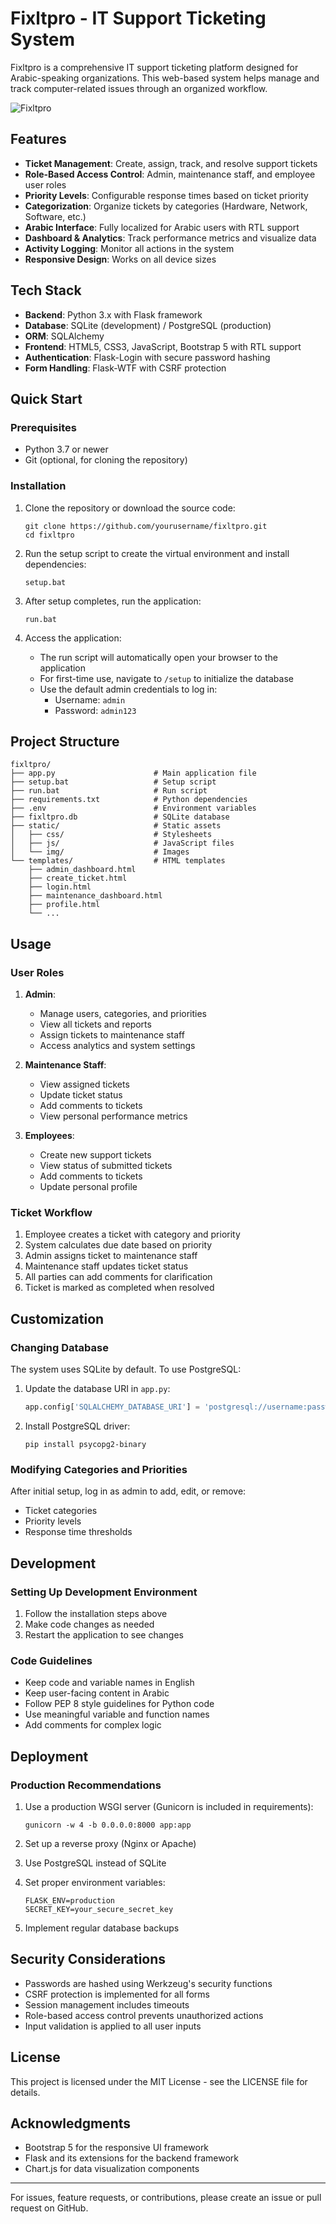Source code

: # Fixltpro - IT Support Ticketing System

Fixltpro is a comprehensive IT support ticketing platform designed for Arabic-speaking organizations. This web-based system helps manage and track computer-related issues through an organized workflow.

![Fixltpro](https://via.placeholder.com/800x400?text=Fixltpro+IT+Support+Ticketing+System)

## Features

- **Ticket Management**: Create, assign, track, and resolve support tickets
- **Role-Based Access Control**: Admin, maintenance staff, and employee user roles
- **Priority Levels**: Configurable response times based on ticket priority
- **Categorization**: Organize tickets by categories (Hardware, Network, Software, etc.)
- **Arabic Interface**: Fully localized for Arabic users with RTL support
- **Dashboard & Analytics**: Track performance metrics and visualize data
- **Activity Logging**: Monitor all actions in the system
- **Responsive Design**: Works on all device sizes

## Tech Stack

- **Backend**: Python 3.x with Flask framework
- **Database**: SQLite (development) / PostgreSQL (production)
- **ORM**: SQLAlchemy
- **Frontend**: HTML5, CSS3, JavaScript, Bootstrap 5 with RTL support
- **Authentication**: Flask-Login with secure password hashing
- **Form Handling**: Flask-WTF with CSRF protection

## Quick Start

### Prerequisites

- Python 3.7 or newer
- Git (optional, for cloning the repository)

### Installation

1. Clone the repository or download the source code:
   ```
   git clone https://github.com/yourusername/fixltpro.git
   cd fixltpro
   ```

2. Run the setup script to create the virtual environment and install dependencies:
   ```
   setup.bat
   ```
   
3. After setup completes, run the application:
   ```
   run.bat
   ```

4. Access the application:
   - The run script will automatically open your browser to the application
   - For first-time use, navigate to `/setup` to initialize the database
   - Use the default admin credentials to log in:
     - Username: `admin`
     - Password: `admin123`

## Project Structure

```
fixltpro/
├── app.py                      # Main application file
├── setup.bat                   # Setup script
├── run.bat                     # Run script
├── requirements.txt            # Python dependencies
├── .env                        # Environment variables
├── fixltpro.db                 # SQLite database
├── static/                     # Static assets
│   ├── css/                    # Stylesheets
│   ├── js/                     # JavaScript files
│   └── img/                    # Images
└── templates/                  # HTML templates
    ├── admin_dashboard.html
    ├── create_ticket.html
    ├── login.html
    ├── maintenance_dashboard.html
    ├── profile.html
    └── ...
```

## Usage

### User Roles

1. **Admin**:
   - Manage users, categories, and priorities
   - View all tickets and reports
   - Assign tickets to maintenance staff
   - Access analytics and system settings

2. **Maintenance Staff**:
   - View assigned tickets
   - Update ticket status
   - Add comments to tickets
   - View personal performance metrics

3. **Employees**:
   - Create new support tickets
   - View status of submitted tickets
   - Add comments to tickets
   - Update personal profile

### Ticket Workflow

1. Employee creates a ticket with category and priority
2. System calculates due date based on priority
3. Admin assigns ticket to maintenance staff
4. Maintenance staff updates ticket status
5. All parties can add comments for clarification
6. Ticket is marked as completed when resolved

## Customization

### Changing Database

The system uses SQLite by default. To use PostgreSQL:

1. Update the database URI in `app.py`:
   ```python
   app.config['SQLALCHEMY_DATABASE_URI'] = 'postgresql://username:password@localhost/fixltpro'
   ```

2. Install PostgreSQL driver:
   ```
   pip install psycopg2-binary
   ```

### Modifying Categories and Priorities

After initial setup, log in as admin to add, edit, or remove:
- Ticket categories
- Priority levels
- Response time thresholds

## Development

### Setting Up Development Environment

1. Follow the installation steps above
2. Make code changes as needed
3. Restart the application to see changes

### Code Guidelines

- Keep code and variable names in English
- Keep user-facing content in Arabic
- Follow PEP 8 style guidelines for Python code
- Use meaningful variable and function names
- Add comments for complex logic

## Deployment

### Production Recommendations

1. Use a production WSGI server (Gunicorn is included in requirements):
   ```
   gunicorn -w 4 -b 0.0.0.0:8000 app:app
   ```

2. Set up a reverse proxy (Nginx or Apache)

3. Use PostgreSQL instead of SQLite

4. Set proper environment variables:
   ```
   FLASK_ENV=production
   SECRET_KEY=your_secure_secret_key
   ```

5. Implement regular database backups

## Security Considerations

- Passwords are hashed using Werkzeug's security functions
- CSRF protection is implemented for all forms
- Session management includes timeouts
- Role-based access control prevents unauthorized actions
- Input validation is applied to all user inputs

## License

This project is licensed under the MIT License - see the LICENSE file for details.

## Acknowledgments

- Bootstrap 5 for the responsive UI framework
- Flask and its extensions for the backend framework
- Chart.js for data visualization components

---

For issues, feature requests, or contributions, please create an issue or pull request on GitHub.

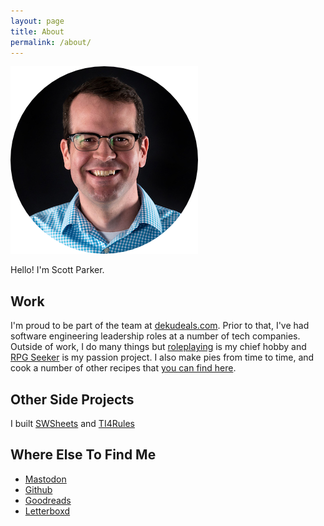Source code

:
 ```yaml
---
layout: page
title: About
permalink: /about/
---
```


![](/images/headshot-small.png)

Hello! I'm Scott Parker.

## Work

I'm proud to be part of the team at [dekudeals.com](https://dekudeals.com). Prior to that, I've had software engineering leadership roles at a number of tech companies. Outside of work, I do many things but [roleplaying](/category/roleplaying) is my chief hobby and [RPG Seeker](https://rpgseeker.com) is my passion project. I also make pies from time to time, and cook a number of other recipes that [you can find here](https://recipes.scottparker.co).

## Other Side Projects

I built [SWSheets](http://swsheets.com) and [TI4Rules](https://ti4rules.github.io/)

## Where Else To Find Me

* [Mastodon](https://mastodon.social/@sparker)
* [Github](https://github.com/sparkertime)
* [Goodreads](https://www.goodreads.com/user/show/5400288-scott-parker)
* [Letterboxd](https://letterboxd.com/hellosparker/)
■ ■ ■
▸ What you should do
Where a line above contains the string "requirements", copy that line.

▸ Exercise result
├── requirements.txt            # Python dependencies
1. Use a production WSGI server (Gunicorn is included in requirements):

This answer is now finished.